## ASSIGNMENT
Output the lines of the records below exactly, beginning at their first line and ending at the line with "for a VM to execute."; include no pictures.

Plain-text document sources
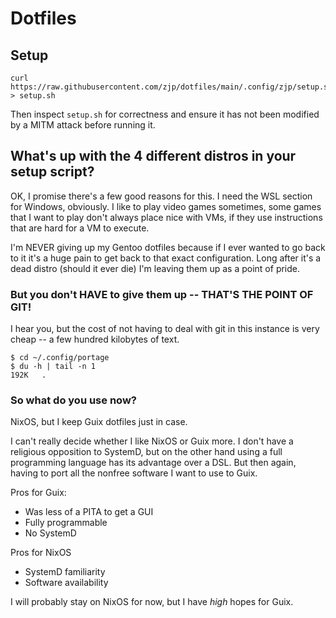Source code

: # Dotfiles

## Setup
```
curl https://raw.githubusercontent.com/zjp/dotfiles/main/.config/zjp/setup.sh > setup.sh
```

Then inspect `setup.sh` for correctness and ensure it has not been modified by
a MITM attack before running it.

## What's up with the 4 different distros in your setup script?
OK, I promise there's a few good reasons for this. I need the WSL section for
Windows, obviously. I like to play video games sometimes, some games that I want
to play don't always place nice with VMs, if they use instructions that are hard
for a VM to execute.

I'm NEVER giving up my Gentoo dotfiles because if I ever wanted to go back to it
it's a huge pain to get back to that exact configuration. Long after it's a dead
distro (should it ever die) I'm leaving them up as a point of pride.

### But you don't HAVE to give them up -- THAT'S THE POINT OF GIT!
I hear you, but the cost of not having to deal with git in this instance is very
cheap -- a few hundred kilobytes of text.

```
$ cd ~/.config/portage
$ du -h | tail -n 1
192K   .
```

### So what do you use now?
NixOS, but I keep Guix dotfiles just in case.

I can't really decide whether I like NixOS or Guix more. I don't have a
religious opposition to SystemD, but on the other hand using a full programming
language has its advantage over a DSL. But then again, having to port all the
nonfree software I want to use to Guix.

Pros for Guix:
- Was less of a PITA to get a GUI
- Fully programmable
- No SystemD

Pros for NixOS
- SystemD familiarity
- Software availability

I will probably stay on NixOS for now, but I have _high_ hopes for Guix.
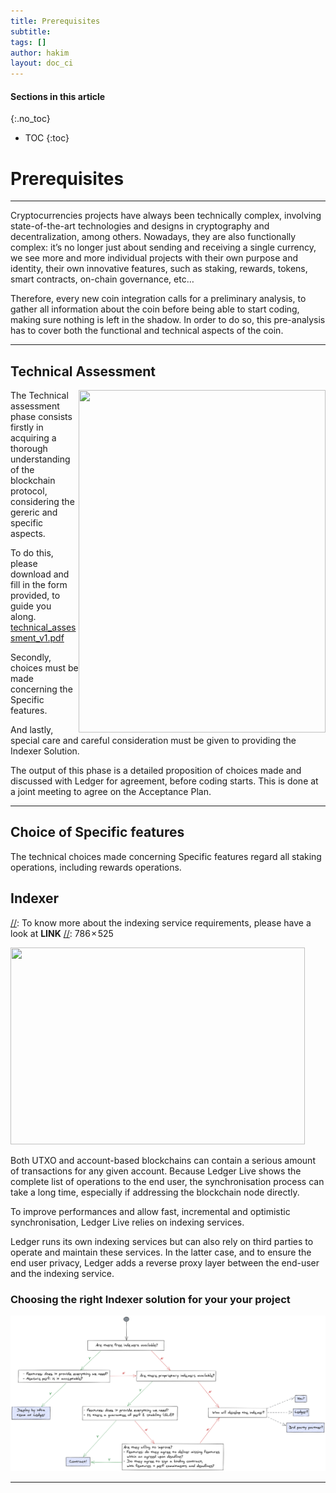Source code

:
 ```yaml
---
title: Prerequisites
subtitle:
tags: []
author: hakim
layout: doc_ci
---
```


#### Sections in this article
{:.no_toc}
* TOC
{:toc}

# Prerequisites

<!--
- [Prerequisites](#prerequisites)
  - [Technical Assessment](#technical-assessment)
  - [Choice of Specific features](#choice-of-specific-features)
  - [Indexer](#indexer)
    - [Choosing the right Indexer solution for your your project](#choosing-the-right-indexer-solution-for-your-your-project)

-->

***

Cryptocurrencies projects have always been technically complex, involving state-of-the-art technologies and designs in cryptography and decentralization, among others.
Nowadays, they are also functionally complex: it’s no longer just about sending and receiving a single currency, we see more and more individual projects with their own purpose and identity, their own innovative features, such as staking, rewards, tokens, smart contracts, on-chain governance, etc…

Therefore, every new coin integration calls for a preliminary analysis, to gather all information about the coin before being able to start coding, making sure nothing is left in the shadow. In order to do so, this pre-analysis has to cover both the functional and technical aspects of the coin.  

***
## Technical Assessment

<!-- ------------- Image ------------- -->
<img width="395" height="548" src="../../../uploads/images/technical_assessment.png" style="float:right">
<!-- --------------------------------- -->

<!-- ------------- Image ------------- -->
[//]: 488 × 677
[//]: !technical_assessment(/../../uploads/images/technical_assessment.png)
<!-- --------------------------------- -->

The Technical assessment phase consists firstly in acquiring a thorough understanding of the blockchain protocol, considering the gereric and specific aspects.

To do this, please download and fill in the form provided, to guide you along.
[technical_assessment_v1.pdf](../../files/technical_assessment_v1.pdf)   


Secondly, choices must be made concerning the Specific features.

And lastly, special care and careful consideration must be given to providing the Indexer Solution.

The output of this phase is a detailed proposition of choices made and discussed with Ledger for agreement, before coding starts. This is done at a joint meeting to agree on the Acceptance Plan.

***
## Choice of Specific features

The technical choices made concerning Specific features regard all staking operations, including rewards operations.


## Indexer

[//]: To know more about the indexing service requirements, please have a look at  **LINK**
[//]: 786 × 525

<!-- ------------- Image ------------- -->
<img align="centre" width="471" height="315" src="../../../uploads/images/blockchain_infra.png" >
<!-- --------------------------------- -->

Both UTXO and account-based blockchains can contain a serious amount of transactions for any given account. Because Ledger Live shows the complete list of operations to the end user, the synchronisation process can take a long time, especially if addressing the blockchain node directly.

To improve performances and allow fast, incremental and optimistic synchronisation, Ledger Live relies on indexing services.

Ledger runs its own indexing services but can also rely on third parties to operate and maintain these services. In the latter case, and to ensure the end user privacy, Ledger adds a reverse proxy layer between the end-user and the indexing service.

### Choosing the right Indexer solution for your your project

<!-- ------------- Image ------------- -->
![indexer_decision_tree.png](../../uploads/images/indexer_decision_tree.png)
<!-- --------------------------------- -->

***
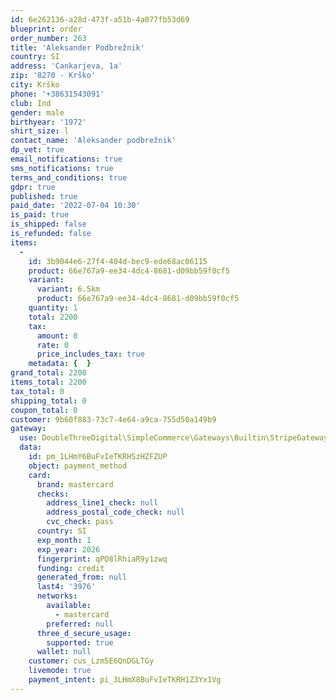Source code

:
 ```yaml
---
id: 6e262136-a28d-473f-a51b-4a077fb53d69
blueprint: order
order_number: 263
title: 'Aleksander Podbrežnik'
country: SI
address: 'Cankarjeva, 1a'
zip: '8270 - Krško'
city: Krško
phone: '+38631543091'
club: Ind
gender: male
birthyear: '1972'
shirt_size: l
contact_name: 'Aleksander podbrežnik'
dp_vet: true
email_notifications: true
sms_notifications: true
terms_and_conditions: true
gdpr: true
published: true
paid_date: '2022-07-04 10:30'
is_paid: true
is_shipped: false
is_refunded: false
items:
  -
    id: 3b9044e6-27f4-404d-bec9-ede68ac06115
    product: 66e767a9-ee34-4dc4-8681-d09bb59f0cf5
    variant:
      variant: 6.5km
      product: 66e767a9-ee34-4dc4-8681-d09bb59f0cf5
    quantity: 1
    total: 2200
    tax:
      amount: 0
      rate: 0
      price_includes_tax: true
    metadata: {  }
grand_total: 2200
items_total: 2200
tax_total: 0
shipping_total: 0
coupon_total: 0
customer: 9b60f883-73c7-4e64-a9ca-755d50a149b9
gateway:
  use: DoubleThreeDigital\SimpleCommerce\Gateways\Builtin\StripeGateway
  data:
    id: pm_1LHmY6BuFvIeTKRHSzHZFZUP
    object: payment_method
    card:
      brand: mastercard
      checks:
        address_line1_check: null
        address_postal_code_check: null
        cvc_check: pass
      country: SI
      exp_month: 1
      exp_year: 2026
      fingerprint: qPO8lRhiaR9y1zwq
      funding: credit
      generated_from: null
      last4: '3976'
      networks:
        available:
          - mastercard
        preferred: null
      three_d_secure_usage:
        supported: true
      wallet: null
    customer: cus_Lzm5E6QnDGLTGy
    livemode: true
    payment_intent: pi_3LHmX8BuFvIeTKRH1Z3Yx1Vg
---
```

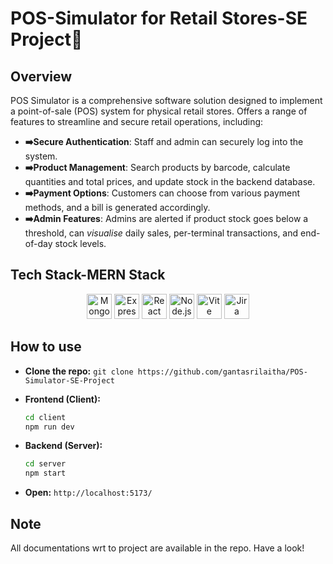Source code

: # POS-Simulator for Retail Stores-SE Project🛒

## **Overview**
POS Simulator is a comprehensive software solution designed to implement a point-of-sale (POS) system for physical retail stores. Offers a range of features to streamline and secure retail operations, including:

- **➡️Secure Authentication**: Staff and admin can securely log into the system.
- **➡️Product Management**: Search products by barcode, calculate quantities and total prices, and update stock in the backend database.
- **➡️Payment Options**: Customers can choose from various payment methods, and a bill is generated accordingly.
- **➡️Admin Features**: Admins are alerted if product stock goes below a threshold, can *visualise* daily sales, per-terminal transactions, and end-of-day stock levels.

## **Tech Stack-MERN Stack**
<p align="center">
  <img src="https://img.icons8.com/color/48/000000/mongodb.png" alt="MongoDB" width="40" height="40"/>
  <img src="https://img.icons8.com/color/48/000000/express-js.png" alt="Express.js" width="40" height="40"/>
  <img src="https://img.icons8.com/color/48/000000/react-native.png" alt="React" width="40" height="40"/>
  <img src="https://img.icons8.com/color/48/000000/nodejs.png" alt="Node.js" width="40" height="40"/>
  <img src="https://img.icons8.com/color/48/000000/vite.png" alt="Vite" width="40" height="40"/>
  <img src="https://img.icons8.com/color/48/000000/jira.png" alt="Jira" width="40" height="40"/>
</p>

## **How to use**
- **Clone the repo:** ```git clone https://github.com/gantasrilaitha/POS-Simulator-SE-Project```
  
- **Frontend (Client):**
    ```bash
    cd client
    npm run dev
    ```

- **Backend (Server):**
    ```bash
    cd server
    npm start
    ```
- **Open:** ```http://localhost:5173/```

## **Note**
All documentations wrt to project are available in the repo. Have a look!
    
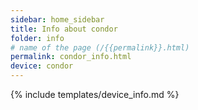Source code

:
 ```yaml
---
sidebar: home_sidebar
title: Info about condor
folder: info
# name of the page (/{{permalink}}.html)
permalink: condor_info.html
device: condor
---
```

{% include templates/device_info.md %}
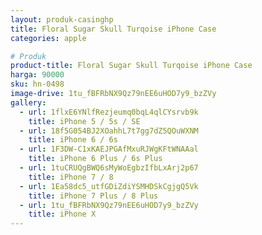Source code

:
 ```yaml
---
layout: produk-casinghp
title: Floral Sugar Skull Turqoise iPhone Case
categories: apple

# Produk
product-title: Floral Sugar Skull Turqoise iPhone Case
harga: 90000
sku: hn-0498
image-drive: 1tu_fBFRbNX9Qz79nEE6uHOD7y9_bzZVy
gallery:
  - url: 1flxE6YNlfRezjeumq0bqL4qlCYsrvb9k
    title: iPhone 5 / 5s / SE
  - url: 18f5G054BJ2XOahhL7t7gg7dZ5QOuWXNM
    title: iPhone 6 / 6s
  - url: 1F3DW-C1xKAEJPGAfMxuRJWgKFtWNAAal
    title: iPhone 6 Plus / 6s Plus
  - url: 1tuCRUQgBWQ6sMyWoEgbzIfbLxArj2p67
    title: iPhone 7 / 8
  - url: 1Ea58dc5_utfGDiZdiYSMHDSkCgjgQ5Vk
    title: iPhone 7 Plus / 8 Plus
  - url: 1tu_fBFRbNX9Qz79nEE6uHOD7y9_bzZVy
    title: iPhone X
---
```

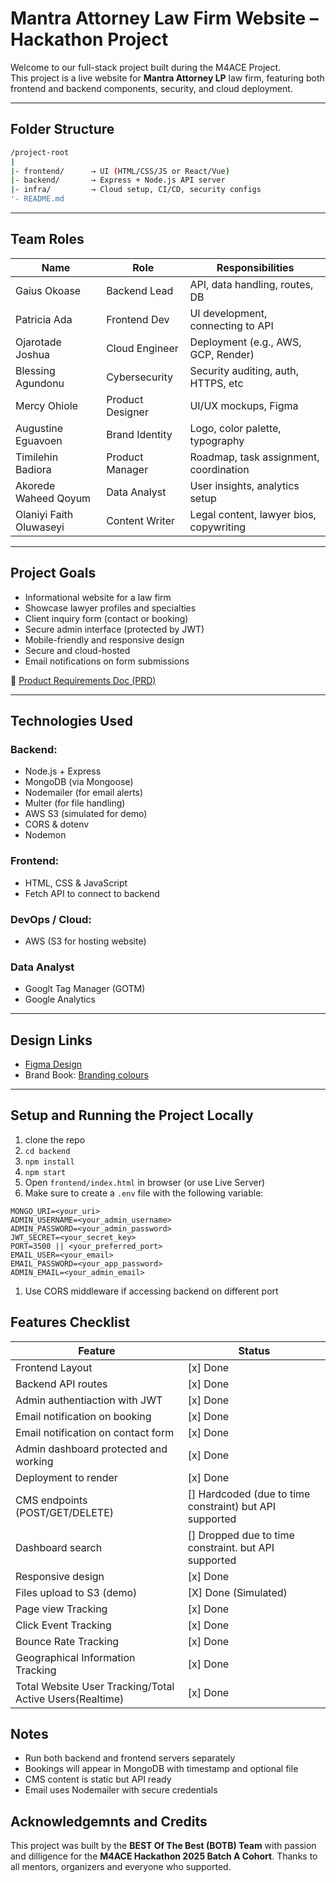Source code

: # Mantra Attorney Law Firm Website – Hackathon Project

Welcome to our full-stack project built during the M4ACE Project.  
This project is a live website for **Mantra Attorney LP** law firm, featuring both frontend and backend components, security, and cloud deployment.

---

## Folder Structure

```bash
/project-root
|
|- frontend/      → UI (HTML/CSS/JS or React/Vue)
|- backend/       → Express + Node.js API server
|- infra/         → Cloud setup, CI/CD, security configs
'- README.md
```

---

## Team Roles

| Name                    | Role              | Responsibilities |
|-------------------------|-------------------|------------------|
|  Gaius Okoase           | Backend Lead      | API, data handling, routes, DB |
| Patricia Ada            | Frontend Dev       | UI development, connecting to API |
| Ojarotade Joshua        | Cloud Engineer     | Deployment (e.g., AWS, GCP, Render) |
| Blessing Agundonu       | Cybersecurity      | Security auditing, auth, HTTPS, etc |
| Mercy Ohiole            | Product Designer   | UI/UX mockups, Figma |
| Augustine Eguavoen      | Brand Identity     | Logo, color palette, typography |
| Timilehin Badiora       | Product Manager    | Roadmap, task assignment, coordination |
| Akorede Waheed Qoyum    | Data Analyst       | User insights, analytics setup |
| Olaniyi Faith Oluwaseyi | Content Writer     | Legal content, lawyer bios, copywriting |
---

## Project Goals

- Informational website for a law firm
- Showcase lawyer profiles and specialties
- Client inquiry form (contact or booking)
- Secure admin interface (protected by JWT)
- Mobile-friendly and responsive design
- Secure and cloud-hosted
- Email notifications on form submissions

📄 [Product Requirements Doc (PRD)](https://brazen-birth-5fc.notion.site/PRD-FOR-MANTRA-ATTORNEYS-LP-WEBSITE-1f62d492bd3580fa9468fbc0aa2a23d1?pvs=4)

---

## Technologies Used

### Backend:
- Node.js + Express
- MongoDB (via Mongoose)
- Nodemailer (for email alerts)
- Multer (for file handling)
- AWS S3 (simulated for demo)
- CORS & dotenv
- Nodemon

### Frontend:
- HTML, CSS & JavaScript
- Fetch API to connect to backend

### DevOps / Cloud:
- AWS (S3 for hosting website)

### Data Analyst
- Googlt Tag Manager (GOTM)
- Google Analytics

---

## Design Links

- [Figma Design](https://www.figma.com/proto/H32RBJvwJp8GB7bE5ZQ7HI/Untitled?page-id=381%3A278&node-id=383-569&viewport=-427%2C-200%2C0.65&t=hhXEZGUz6YHSkAty-1&scaling=scale-down-width&content-scaling=fixed)
- Brand Book: [Branding colours](./design/images/image.png)
---

## Setup and Running the Project Locally

1. clone the repo
1. `cd backend`
1. `npm install`
1. `npm start`
1. Open `frontend/index.html` in browser (or use Live Server)
1. Make sure to create a `.env` file with the following variable:
```env
MONGO_URI=<your_uri>
ADMIN_USERNAME=<your_admin_username>
ADMIN_PASSWORD=<your_admin_password>
JWT_SECRET=<your_secret_key>
PORT=3500 || <your_preferred_port>
EMAIL_USER=<your_email>
EMAIL_PASSWORD=<your_app_password>
ADMIN_EMAIL=<your_admin_email>
```
1. Use CORS middleware if accessing backend on different port

## Features Checklist

| Feature                                | Status             |
|----------------------------------------|--------------------|
| Frontend Layout                        | [x] Done           |
| Backend API routes                     | [x] Done           |
| Admin authentiaction with JWT          | [x] Done           |
| Email notification on booking          | [x] Done           |
| Email notification on contact form     | [x] Done           |
| Admin dashboard protected and working  | [x] Done           |
| Deployment to render                   | [x] Done           |
| CMS endpoints (POST/GET/DELETE)        | [] Hardcoded (due to time constraint) but API supported  |
| Dashboard search                       | [] Dropped due to time constraint. but API supported     |
| Responsive design                      | [x] Done            |
| Files upload to S3 (demo)              | [X] Done (Simulated)|
| Page view Tracking                     | [x] Done            |
| Click Event Tracking                   | [x] Done            |
| Bounce Rate Tracking                   | [x] Done            |
| Geographical Information Tracking      | [x] Done            |
| Total Website User Tracking/Total Active Users(Realtime)      | [x] Done            |

## Notes
- Run both backend and frontend servers separately
- Bookings will appear in MongoDB with timestamp and optional file
- CMS content is static but API ready
- Email uses Nodemailer with secure credentials

## Acknowledgemnts and Credits
This project was built by the **BEST Of The Best (BOTB) Team** with passion and dilligence for the **M4ACE Hackathon 2025 Batch A Cohort**.
Thanks to all mentors, organizers and everyone who supported.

## ANSWER SECTION
Source code

: # Dotfiles

## Setup
```
curl https://raw.githubusercontent.com/zjp/dotfiles/main/.config/zjp/setup.sh > setup.sh
```

Then inspect `setup.sh` for correctness and ensure it has not been modified by
a MITM attack before running it.

## What's up with the 4 different distros in your setup script?
OK, I promise there's a few good reasons for this. I need the WSL section for
Windows, obviously. I like to play video games sometimes, some games that I want
to play don't always place nice with VMs, if they use instructions that are hard
for a VM to execute.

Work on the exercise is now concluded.